Would you retype the records below exactly as they appear?

Exercise inputs
---

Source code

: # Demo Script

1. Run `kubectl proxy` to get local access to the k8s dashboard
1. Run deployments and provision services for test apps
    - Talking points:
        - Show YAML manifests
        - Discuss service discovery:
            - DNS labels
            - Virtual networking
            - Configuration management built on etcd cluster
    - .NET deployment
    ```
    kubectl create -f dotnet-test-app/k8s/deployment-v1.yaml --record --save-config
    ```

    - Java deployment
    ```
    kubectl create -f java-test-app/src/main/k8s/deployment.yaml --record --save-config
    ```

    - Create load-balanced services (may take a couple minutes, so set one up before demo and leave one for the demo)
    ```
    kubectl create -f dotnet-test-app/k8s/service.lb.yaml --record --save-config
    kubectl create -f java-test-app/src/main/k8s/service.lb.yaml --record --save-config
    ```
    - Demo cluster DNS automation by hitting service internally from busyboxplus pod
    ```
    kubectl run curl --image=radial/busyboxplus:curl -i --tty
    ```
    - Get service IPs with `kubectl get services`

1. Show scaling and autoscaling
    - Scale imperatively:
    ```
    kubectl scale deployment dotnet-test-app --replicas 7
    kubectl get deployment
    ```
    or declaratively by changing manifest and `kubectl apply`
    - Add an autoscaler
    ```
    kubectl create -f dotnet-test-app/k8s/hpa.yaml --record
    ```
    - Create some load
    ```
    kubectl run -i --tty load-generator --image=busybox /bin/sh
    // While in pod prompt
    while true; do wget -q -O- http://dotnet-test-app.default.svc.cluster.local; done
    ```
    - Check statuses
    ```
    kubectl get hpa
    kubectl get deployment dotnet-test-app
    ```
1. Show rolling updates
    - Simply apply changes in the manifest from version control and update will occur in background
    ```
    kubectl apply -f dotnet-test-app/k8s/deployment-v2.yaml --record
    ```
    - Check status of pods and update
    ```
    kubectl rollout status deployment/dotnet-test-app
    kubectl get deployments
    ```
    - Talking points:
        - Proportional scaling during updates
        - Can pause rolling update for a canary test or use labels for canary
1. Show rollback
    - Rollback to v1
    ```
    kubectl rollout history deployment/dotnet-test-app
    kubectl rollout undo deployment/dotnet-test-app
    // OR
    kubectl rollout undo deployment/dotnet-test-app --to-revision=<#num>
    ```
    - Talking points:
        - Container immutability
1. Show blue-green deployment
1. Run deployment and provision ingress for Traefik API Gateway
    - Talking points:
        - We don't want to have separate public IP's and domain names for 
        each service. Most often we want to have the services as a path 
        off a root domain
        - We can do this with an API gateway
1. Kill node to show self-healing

---

Reply
Source code

: # Demo Script

1. Run `kubectl proxy` to get local access to the k8s dashboard
1. Run deployments and provision services for test apps
    - Talking points:
        - Show YAML manifests
        - Discuss service discovery:
            - DNS labels
            - Virtual networking
            - Configuration management built on etcd cluster
    - .NET deployment
    ```
    kubectl create -f dotnet-test-app/k8s/deployment-v1.yaml --record --save-config
    ```

    - Java deployment
    ```
    kubectl create -f java-test-app/src/main/k8s/deployment.yaml --record --save-config
    ```

    - Create load-balanced services (may take a couple minutes, so set one up before demo and leave one for the demo)
    ```
    kubectl create -f dotnet-test-app/k8s/service.lb.yaml --record --save-config
    kubectl create -f java-test-app/src/main/k8s/service.lb.yaml --record --save-config
    ```
    - Demo cluster DNS automation by hitting service internally from busyboxplus pod
    ```
    kubectl run curl --image=radial/busyboxplus:curl -i --tty
    ```
    - Get service IPs with `kubectl get services`

1. Show scaling and autoscaling
    - Scale imperatively:
    ```
    kubectl scale deployment dotnet-test-app --replicas 7
    kubectl get deployment
    ```
    or declaratively by changing manifest and `kubectl apply`
    - Add an autoscaler
    ```
    kubectl create -f dotnet-test-app/k8s/hpa.yaml --record
    ```
    - Create some load
    ```
    kubectl run -i --tty load-generator --image=busybox /bin/sh
    // While in pod prompt
    while true; do wget -q -O- http://dotnet-test-app.default.svc.cluster.local; done
    ```
    - Check statuses
    ```
    kubectl get hpa
    kubectl get deployment dotnet-test-app
    ```
1. Show rolling updates
    - Simply apply changes in the manifest from version control and update will occur in background
    ```
    kubectl apply -f dotnet-test-app/k8s/deployment-v2.yaml --record
    ```
    - Check status of pods and update
    ```
    kubectl rollout status deployment/dotnet-test-app
    kubectl get deployments
    ```
    - Talking points:
        - Proportional scaling during updates
        - Can pause rolling update for a canary test or use labels for canary
1. Show rollback
    - Rollback to v1
    ```
    kubectl rollout history deployment/dotnet-test-app
    kubectl rollout undo deployment/dotnet-test-app
    // OR
    kubectl rollout undo deployment/dotnet-test-app --to-revision=<#num>
    ```
    - Talking points:
        - Container immutability
1. Show blue-green deployment
1. Run deployment and provision ingress for Traefik API Gateway
    - Talking points:
        - We don't want to have separate public IP's and domain names for 
        each service. Most often we want to have the services as a path 
        off a root domain
        - We can do this with an API gateway
1. Kill node to show self-healing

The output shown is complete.